== Dataset entries ==
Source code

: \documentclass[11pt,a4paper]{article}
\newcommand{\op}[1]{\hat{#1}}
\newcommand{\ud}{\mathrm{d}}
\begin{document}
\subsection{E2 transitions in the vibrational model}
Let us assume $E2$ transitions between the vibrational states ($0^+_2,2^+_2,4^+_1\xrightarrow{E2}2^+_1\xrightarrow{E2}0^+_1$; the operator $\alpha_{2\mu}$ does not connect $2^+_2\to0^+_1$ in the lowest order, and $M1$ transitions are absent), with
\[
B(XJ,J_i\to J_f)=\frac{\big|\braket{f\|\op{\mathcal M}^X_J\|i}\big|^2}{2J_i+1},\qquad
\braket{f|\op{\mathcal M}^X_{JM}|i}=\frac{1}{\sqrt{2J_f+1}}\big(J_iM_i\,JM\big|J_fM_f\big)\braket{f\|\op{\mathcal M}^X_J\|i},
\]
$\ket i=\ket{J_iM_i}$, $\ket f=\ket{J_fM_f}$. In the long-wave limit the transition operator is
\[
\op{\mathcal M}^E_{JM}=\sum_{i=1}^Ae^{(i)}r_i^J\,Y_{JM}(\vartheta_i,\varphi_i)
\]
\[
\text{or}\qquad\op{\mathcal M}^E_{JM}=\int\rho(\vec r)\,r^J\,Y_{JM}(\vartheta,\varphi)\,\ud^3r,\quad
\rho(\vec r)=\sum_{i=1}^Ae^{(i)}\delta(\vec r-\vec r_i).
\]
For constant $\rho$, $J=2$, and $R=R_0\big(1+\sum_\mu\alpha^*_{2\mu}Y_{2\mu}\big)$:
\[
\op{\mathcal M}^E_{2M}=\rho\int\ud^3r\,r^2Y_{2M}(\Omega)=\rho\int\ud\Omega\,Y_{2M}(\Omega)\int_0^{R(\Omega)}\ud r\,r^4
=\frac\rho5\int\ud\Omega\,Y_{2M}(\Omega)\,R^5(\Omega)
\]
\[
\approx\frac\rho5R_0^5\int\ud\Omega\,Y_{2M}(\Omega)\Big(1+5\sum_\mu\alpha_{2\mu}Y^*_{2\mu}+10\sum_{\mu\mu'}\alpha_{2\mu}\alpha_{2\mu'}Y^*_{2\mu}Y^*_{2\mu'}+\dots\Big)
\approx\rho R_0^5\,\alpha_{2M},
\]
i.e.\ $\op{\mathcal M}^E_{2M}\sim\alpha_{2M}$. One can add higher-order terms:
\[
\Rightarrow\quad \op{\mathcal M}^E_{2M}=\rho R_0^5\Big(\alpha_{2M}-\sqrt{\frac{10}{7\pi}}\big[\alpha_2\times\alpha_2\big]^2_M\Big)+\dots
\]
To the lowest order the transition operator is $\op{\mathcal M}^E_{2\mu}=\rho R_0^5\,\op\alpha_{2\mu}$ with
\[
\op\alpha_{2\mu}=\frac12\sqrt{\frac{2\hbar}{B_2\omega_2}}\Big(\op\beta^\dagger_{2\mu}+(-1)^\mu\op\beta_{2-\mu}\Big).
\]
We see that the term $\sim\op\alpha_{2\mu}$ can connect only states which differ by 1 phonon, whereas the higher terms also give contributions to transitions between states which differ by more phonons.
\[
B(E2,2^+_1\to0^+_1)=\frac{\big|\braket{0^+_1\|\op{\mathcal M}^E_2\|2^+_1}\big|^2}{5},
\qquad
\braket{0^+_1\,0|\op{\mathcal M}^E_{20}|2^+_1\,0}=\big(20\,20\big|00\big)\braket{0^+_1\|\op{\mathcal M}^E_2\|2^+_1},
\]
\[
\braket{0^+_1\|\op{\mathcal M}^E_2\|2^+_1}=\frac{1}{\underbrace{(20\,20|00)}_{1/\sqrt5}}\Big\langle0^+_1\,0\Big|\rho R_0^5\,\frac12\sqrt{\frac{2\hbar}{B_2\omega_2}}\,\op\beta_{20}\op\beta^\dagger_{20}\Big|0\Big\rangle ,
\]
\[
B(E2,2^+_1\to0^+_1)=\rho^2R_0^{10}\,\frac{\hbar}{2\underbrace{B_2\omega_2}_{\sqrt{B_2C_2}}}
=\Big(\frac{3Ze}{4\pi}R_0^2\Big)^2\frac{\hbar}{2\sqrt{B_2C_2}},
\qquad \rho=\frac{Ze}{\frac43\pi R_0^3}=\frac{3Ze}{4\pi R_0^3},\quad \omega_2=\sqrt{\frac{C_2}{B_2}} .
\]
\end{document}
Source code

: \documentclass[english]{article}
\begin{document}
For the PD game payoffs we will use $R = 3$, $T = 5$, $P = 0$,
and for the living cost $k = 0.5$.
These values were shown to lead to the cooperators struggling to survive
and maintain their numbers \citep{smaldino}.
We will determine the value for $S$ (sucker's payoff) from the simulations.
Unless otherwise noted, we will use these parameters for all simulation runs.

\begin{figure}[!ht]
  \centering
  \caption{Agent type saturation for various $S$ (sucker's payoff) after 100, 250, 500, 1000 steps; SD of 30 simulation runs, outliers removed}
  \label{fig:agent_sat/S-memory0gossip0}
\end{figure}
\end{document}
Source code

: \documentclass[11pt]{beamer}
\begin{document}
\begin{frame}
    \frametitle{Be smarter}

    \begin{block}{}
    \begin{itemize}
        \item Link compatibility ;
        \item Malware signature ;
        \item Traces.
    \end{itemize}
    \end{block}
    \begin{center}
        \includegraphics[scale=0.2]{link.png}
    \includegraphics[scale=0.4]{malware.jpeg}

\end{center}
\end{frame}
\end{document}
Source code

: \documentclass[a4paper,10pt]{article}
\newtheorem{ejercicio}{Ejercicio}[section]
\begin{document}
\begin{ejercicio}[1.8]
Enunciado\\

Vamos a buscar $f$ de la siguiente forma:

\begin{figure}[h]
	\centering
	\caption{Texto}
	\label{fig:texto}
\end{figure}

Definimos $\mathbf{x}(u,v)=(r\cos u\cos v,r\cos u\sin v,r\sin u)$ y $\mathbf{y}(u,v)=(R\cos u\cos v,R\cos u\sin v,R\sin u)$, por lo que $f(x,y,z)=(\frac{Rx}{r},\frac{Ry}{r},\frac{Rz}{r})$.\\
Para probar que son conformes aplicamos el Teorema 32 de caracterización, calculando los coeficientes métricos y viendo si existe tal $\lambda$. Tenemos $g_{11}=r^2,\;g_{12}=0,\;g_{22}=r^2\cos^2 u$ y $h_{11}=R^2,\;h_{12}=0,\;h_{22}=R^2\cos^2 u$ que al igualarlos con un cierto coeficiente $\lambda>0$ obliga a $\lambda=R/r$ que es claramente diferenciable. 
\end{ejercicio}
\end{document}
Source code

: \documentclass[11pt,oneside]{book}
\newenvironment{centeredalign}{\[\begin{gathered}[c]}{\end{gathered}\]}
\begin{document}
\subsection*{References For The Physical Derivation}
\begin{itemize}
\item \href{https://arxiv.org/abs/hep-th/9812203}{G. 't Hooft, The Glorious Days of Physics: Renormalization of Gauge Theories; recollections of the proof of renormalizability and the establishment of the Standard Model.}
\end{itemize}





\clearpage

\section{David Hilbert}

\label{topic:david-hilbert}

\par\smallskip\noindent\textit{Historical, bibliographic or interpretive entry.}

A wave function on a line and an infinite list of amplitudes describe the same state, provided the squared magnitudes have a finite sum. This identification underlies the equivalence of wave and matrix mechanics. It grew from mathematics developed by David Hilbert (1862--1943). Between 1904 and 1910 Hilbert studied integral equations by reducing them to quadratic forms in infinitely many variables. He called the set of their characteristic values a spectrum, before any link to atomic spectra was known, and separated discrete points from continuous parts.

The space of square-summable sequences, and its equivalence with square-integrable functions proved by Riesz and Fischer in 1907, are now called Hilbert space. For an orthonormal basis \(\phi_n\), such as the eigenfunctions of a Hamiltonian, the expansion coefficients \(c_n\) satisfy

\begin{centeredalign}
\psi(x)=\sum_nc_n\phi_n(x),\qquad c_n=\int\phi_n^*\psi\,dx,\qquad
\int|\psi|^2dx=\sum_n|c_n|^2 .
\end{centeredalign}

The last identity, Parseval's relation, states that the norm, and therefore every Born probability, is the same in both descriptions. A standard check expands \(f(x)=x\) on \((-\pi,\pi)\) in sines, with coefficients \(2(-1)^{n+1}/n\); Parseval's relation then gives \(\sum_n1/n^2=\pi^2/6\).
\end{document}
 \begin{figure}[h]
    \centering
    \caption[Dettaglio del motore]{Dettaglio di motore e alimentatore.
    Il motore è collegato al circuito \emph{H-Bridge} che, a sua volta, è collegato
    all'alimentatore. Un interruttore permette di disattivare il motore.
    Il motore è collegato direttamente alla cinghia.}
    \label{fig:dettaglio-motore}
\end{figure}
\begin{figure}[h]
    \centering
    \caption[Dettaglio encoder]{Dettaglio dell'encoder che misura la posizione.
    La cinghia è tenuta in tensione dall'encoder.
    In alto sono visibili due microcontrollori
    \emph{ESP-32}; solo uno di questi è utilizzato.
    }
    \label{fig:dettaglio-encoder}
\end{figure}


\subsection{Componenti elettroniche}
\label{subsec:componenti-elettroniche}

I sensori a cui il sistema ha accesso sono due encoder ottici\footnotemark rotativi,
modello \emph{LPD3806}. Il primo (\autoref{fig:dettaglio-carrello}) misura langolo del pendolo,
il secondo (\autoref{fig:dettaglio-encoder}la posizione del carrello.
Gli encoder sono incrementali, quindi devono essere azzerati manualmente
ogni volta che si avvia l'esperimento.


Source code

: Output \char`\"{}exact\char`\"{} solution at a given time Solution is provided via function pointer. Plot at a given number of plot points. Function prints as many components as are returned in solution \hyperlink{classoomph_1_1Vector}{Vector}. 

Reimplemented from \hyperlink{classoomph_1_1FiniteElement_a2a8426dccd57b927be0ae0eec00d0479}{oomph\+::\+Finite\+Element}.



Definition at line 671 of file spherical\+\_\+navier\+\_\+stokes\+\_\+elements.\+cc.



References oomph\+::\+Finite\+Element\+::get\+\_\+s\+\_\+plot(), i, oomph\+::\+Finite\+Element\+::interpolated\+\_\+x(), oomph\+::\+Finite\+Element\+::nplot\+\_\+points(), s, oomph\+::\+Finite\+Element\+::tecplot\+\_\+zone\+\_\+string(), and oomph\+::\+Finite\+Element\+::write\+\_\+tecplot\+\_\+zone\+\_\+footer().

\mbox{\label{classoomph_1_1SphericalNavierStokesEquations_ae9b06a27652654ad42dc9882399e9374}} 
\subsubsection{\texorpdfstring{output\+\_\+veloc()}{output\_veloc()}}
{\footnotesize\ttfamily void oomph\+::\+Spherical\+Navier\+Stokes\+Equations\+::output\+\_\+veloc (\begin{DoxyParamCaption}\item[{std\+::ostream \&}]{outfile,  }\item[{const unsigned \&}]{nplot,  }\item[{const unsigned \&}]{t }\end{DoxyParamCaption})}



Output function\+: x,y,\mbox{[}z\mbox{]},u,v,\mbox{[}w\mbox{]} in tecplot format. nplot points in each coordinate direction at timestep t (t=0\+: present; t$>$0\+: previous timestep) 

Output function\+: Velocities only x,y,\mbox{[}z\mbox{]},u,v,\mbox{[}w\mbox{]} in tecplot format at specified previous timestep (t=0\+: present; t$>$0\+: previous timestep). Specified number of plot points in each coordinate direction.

== Work request ==
Within the entries, count the lines that contain the word "autoref". Give that number and no more.

== Solution ==
2